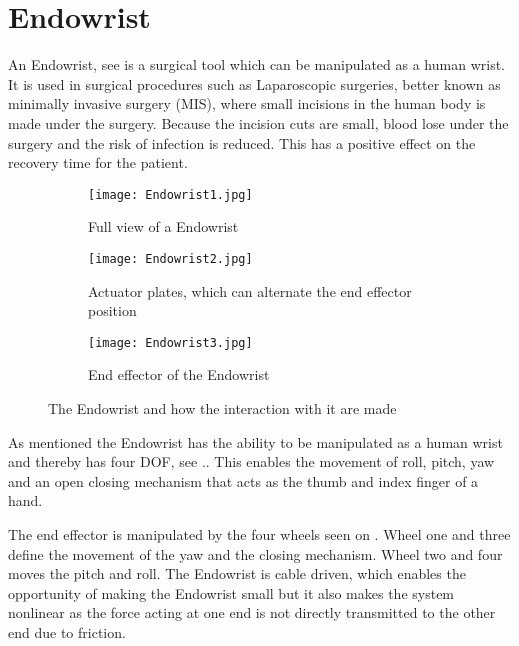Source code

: \section{Endowrist}\label{sec:Endowrist}

An Endowrist, see  is a surgical tool which can be manipulated as a human wrist. It is used in surgical procedures such as Laparoscopic surgeries, better known as minimally invasive surgery (MIS), where small incisions in the human body is made under the surgery. Because the incision cuts are small, blood lose under the surgery and the risk of infection is reduced. This has a positive effect on the recovery time for the patient.


\begin{figure}[H]
	\centering
	\begin{subfigure}{.32\textwidth}
		\centering
		\texttt{[image: Endowrist1.jpg]}
		\caption{Full view of a Endowrist\vspace{8.5mm}   }
		\label{fig:Endo_full}
	\end{subfigure}
	\begin{subfigure}{.32\textwidth}
		\centering
		\texttt{[image: Endowrist2.jpg]}
		\caption{Actuator plates, which can alternate the end effector position}
		\label{fig:Endo_plates}
	\end{subfigure}
	\begin{subfigure}{.32\textwidth}
		\centering
		\texttt{[image: Endowrist3.jpg]}
		\caption{End effector of the Endowrist\newline}
		\label{fig:Endo_end}
	\end{subfigure}
\caption{The Endowrist and how the interaction with it are made}
\label{fig:endowrits_set}
\end{figure}

As mentioned the Endowrist has the ability to be manipulated as a human wrist and thereby has four \gls{DOF}, see .. This enables the movement of roll, pitch, yaw and an open closing mechanism that acts as the thumb and index finger of a hand. 

The end effector is manipulated by the four wheels seen on . Wheel one and three define the movement of the yaw and the closing mechanism. Wheel two and four moves the pitch and roll. The Endowrist is cable driven, which enables the opportunity of making the Endowrist small but it also makes the system nonlinear as the force acting at one end is not directly transmitted to the other end due to friction. 




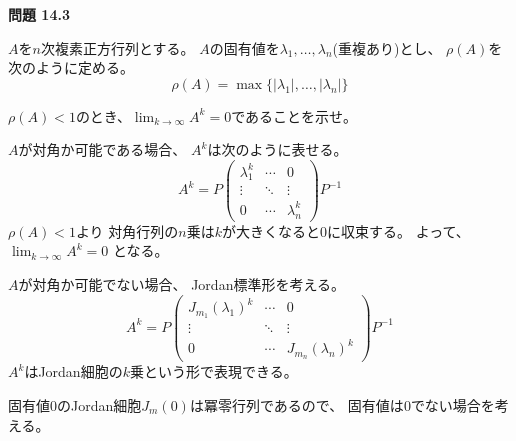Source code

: \documentclass[12pt,b5paper]{ltjsarticle}
\begin{document}
\hrulefill

\textbf{問題 14.3}

$A$を$n$次複素正方行列とする。
$A$の固有値を$\lambda_1,\dots,\lambda_n$(重複あり)とし、
$\rho(A)$を次のように定める。
\begin{equation}
 \rho(A) = \max \{\lvert \lambda_1 \rvert ,\dots, \lvert \lambda_n \rvert \}
\end{equation}

$\rho(A)<1$のとき、$\lim_{k\rightarrow \infty} A^k =0$であることを示せ。

\dotfill


$A$が対角か可能である場合、
$A^k$は次のように表せる。
\begin{equation}
 A^k=P
  \begin{pmatrix}
   \lambda_1^k & \cdots & 0\\
   \vdots & \ddots & \vdots\\
   0 & \cdots & \lambda_n^k
  \end{pmatrix}
  P^{-1}
\end{equation}
$\rho(A)<1$より
対角行列の$n$乗は$k$が大きくなると$0$に収束する。
よって、
$\lim_{k\rightarrow \infty} A^k =0$
となる。

$A$が対角か可能でない場合、
Jordan標準形を考える。
\begin{equation}
 A^k=P
  \begin{pmatrix}
   J_{m_1}(\lambda_1)^k & \cdots & 0\\
   \vdots & \ddots & \vdots\\
   0 & \cdots & J_{m_n}(\lambda_n)^k
  \end{pmatrix}
  P^{-1}
  \label{jordanform}
\end{equation}
$A^k$はJordan細胞の$k$乗という形で表現できる。

固有値$0$のJordan細胞$J_m(0)$は冪零行列であるので、
固有値は$0$でない場合を考える。
\end{document}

..........

● **DIRECTIONS**
Where a line above contains the word "four", copy that line.

● **OUTPUT FOR THIS TASK**
As mentioned the Endowrist has the ability to be manipulated as a human wrist and thereby has four \gls{DOF}, see .. This enables the movement of roll, pitch, yaw and an open closing mechanism that acts as the thumb and index finger of a hand. 
The end effector is manipulated by the four wheels seen on . Wheel one and three define the movement of the yaw and the closing mechanism. Wheel two and four moves the pitch and roll. The Endowrist is cable driven, which enables the opportunity of making the Endowrist small but it also makes the system nonlinear as the force acting at one end is not directly transmitted to the other end due to friction. 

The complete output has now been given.